The Wealth Divide The Growing Gap in the United States Between the Rich and the Rest An Interview with Edward Wolff Edward Wolff is a professor of economics at New York University. He is the author of Top Heavy: The Increasing Inequality of Wealth in America and What Can Be Done About It, as well as many other books and articles on economic and tax policy. He is managing editor of the Review of Income and Wealth. “The top 5 percent own more than half of all wealth. In 1998, they owned 59 percent of all wealth. Or to put it another way, the top 5 percent had more wealth than the remaining 95 percent of the population, collectively. The top 20 percent owns over 80 percent of all wealth. In 1998, it owned 83 percent of all wealth.” http://www.multinationalmonitor.org/mm2003/03may/may03interviewswolff.html
Am I reading this wrong? Today the Top 5% own 50% of the wealth, down from 59% 12 years ago? The Top 20% own 80% of the wealth, down from 83%? Seems to be going in your direction, moen.
Not that it would surprise any of us but "YES" you are having a little reading comprehension problem. Try reading the whole article. I know its long and has a lot of big words and all, but you might just learn something...reading comprehension issues aside of course.
I read the part where the author warned against confusing income with wealth. Income is earned, wealth is accumulated. How does one accumulate wealth? I would say you can be born into it obviously, like a Kennedy or Kerry, or you can accomplish it by working harder than everyone else & making responsible decisions as you go. It always goes back to working hard & being responsible, doesn't it? But, hey, at least the wealth gap does seem to be getting smaller...you can cheer for that.
david: "working harder than everyone else & making responsible decisions as you go.
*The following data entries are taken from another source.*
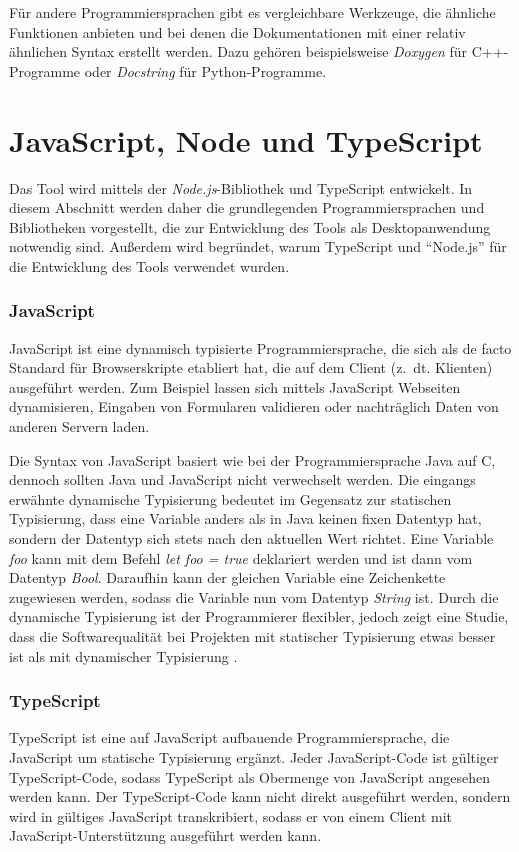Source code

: Für andere Programmiersprachen gibt es vergleichbare Werkzeuge, die ähnliche Funktionen anbieten und bei denen die Dokumentationen mit einer relativ ähnlichen Syntax erstellt werden. Dazu gehören beispielsweise \textit{Doxygen} \cite{doxygen} für C++-Programme oder \textit{Docstring} \cite{docstring} für Python-Programme. 


\section{JavaScript, Node und TypeScript}
Das Tool wird mittels der \textit{Node.js}-Bibliothek und TypeScript entwickelt.
In diesem Abschnitt werden daher die grundlegenden Programmiersprachen und Bibliotheken vorgestellt, die zur Entwicklung des Tools als Desktopanwendung notwendig sind. Außerdem wird begründet, warum TypeScript und \enquote{Node.js} für die Entwicklung des Tools verwendet wurden. 
\subsubsection{JavaScript}
JavaScript ist eine dynamisch typisierte Programmiersprache, die sich als de facto Standard  für Browserskripte etabliert hat, die auf dem Client (z.~dt. Klienten) ausgeführt werden. Zum Beispiel lassen sich mittels JavaScript Webseiten dynamisieren, Eingaben von Formularen validieren oder nachträglich Daten von anderen Servern laden. 

Die Syntax von JavaScript basiert wie bei der Programmiersprache Java auf C, dennoch sollten Java und JavaScript nicht verwechselt werden. Die eingangs erwähnte dynamische Typisierung bedeutet im Gegensatz zur statischen Typisierung, dass eine Variable anders als in Java keinen fixen Datentyp hat, sondern der Datentyp sich stets nach den aktuellen Wert richtet. Eine Variable \textit{foo} kann mit dem Befehl \textit{ let foo = true} deklariert werden und ist dann vom Datentyp \textit{Bool}. Daraufhin kann der gleichen Variable eine Zeichenkette zugewiesen werden, sodass die Variable nun vom Datentyp \textit{String} ist. Durch die dynamische Typisierung ist der Programmierer flexibler, jedoch zeigt eine Studie, dass die Softwarequalität bei Projekten mit statischer Typisierung etwas besser ist als mit dynamischer Typisierung \cite[S.~155ff.]{Ray2014}.

\subsubsection{TypeScript}
TypeScript ist eine auf JavaScript aufbauende Programmiersprache, die JavaScript um statische Typisierung ergänzt. Jeder JavaScript-Code ist gültiger TypeScript-Code, sodass TypeScript als Obermenge von JavaScript angesehen werden kann. Der TypeScript-Code kann nicht direkt ausgeführt werden, sondern wird in gültiges JavaScript transkribiert, sodass er von einem Client mit JavaScript-Unterstützung ausgeführt werden kann.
It always goes back to working hard & being responsible, doesn't it?" No sir it doesn't. Material inequalites in the expierances of people significantly effect thir ability to perform. We should fix the structrual inequalitys in a American and then we would see true reforms in america. It always pays off to invest in human capital. I would also like to calrifiey that I do not meen walefare as it now and think the currnt welfare system is a disgrace. You are perpretating a Myth comminaly refferd to as "The Retoric of Poverty" Check out this article 79 Geo. L.J. 1499 (1990-1991) Rhetoric of Poverty: Their Immorality, Our Helplessness, The; Ross, Thomas
Here are the statistics on welfare recipients: Traits of families on AFDC (1) Race -------------- White 38.8% Black 37.2 Hispanic 17.8 Asian 2.8 Other 3.4 Time on AFDC --------------------------- Less than 7 months 19.0% 7 to 12 months 15.2 One to two years 19.3 Two to five years 26.9 Over five years 19.6 Number of children ------------------- One 43.2% Two 30.7 Three 15.8 Four or more 10.3 Age of Mother ------------------ Teenager 7.6% 20 - 29 47.9 30 - 39 32.7 40 or older 11.8 Status of Father 1973 1992 ------------------------------------- Divorced or separated 46.5% 28.6 Deceased 5.0 1.6 Unemployed or Disabled 14.3 9.0 Not married to mother 31.5 55.3 Other or Unknown 2.7 5.5
What a load of crap! Here's what you do: Suck it up & do what's right. When you have a choice or decision to make, don't decide based on what's fun or popular or what feels good, make the responsible choice & think about the benefits or consequences 5, 10, 20 years down the road. Have a goal & pursue it! If you can't look back and say you've made mature, responsible decisions in your life then you don't have the right to bash someone or take something or deny something from someone who has. People have been born in the lap of luxury & died penniless. People have been born into pitiful conditions & overcome them. Your life is what you choose to make of it. Any argument to this statement only serves to make excuses and subsidizes underachievement.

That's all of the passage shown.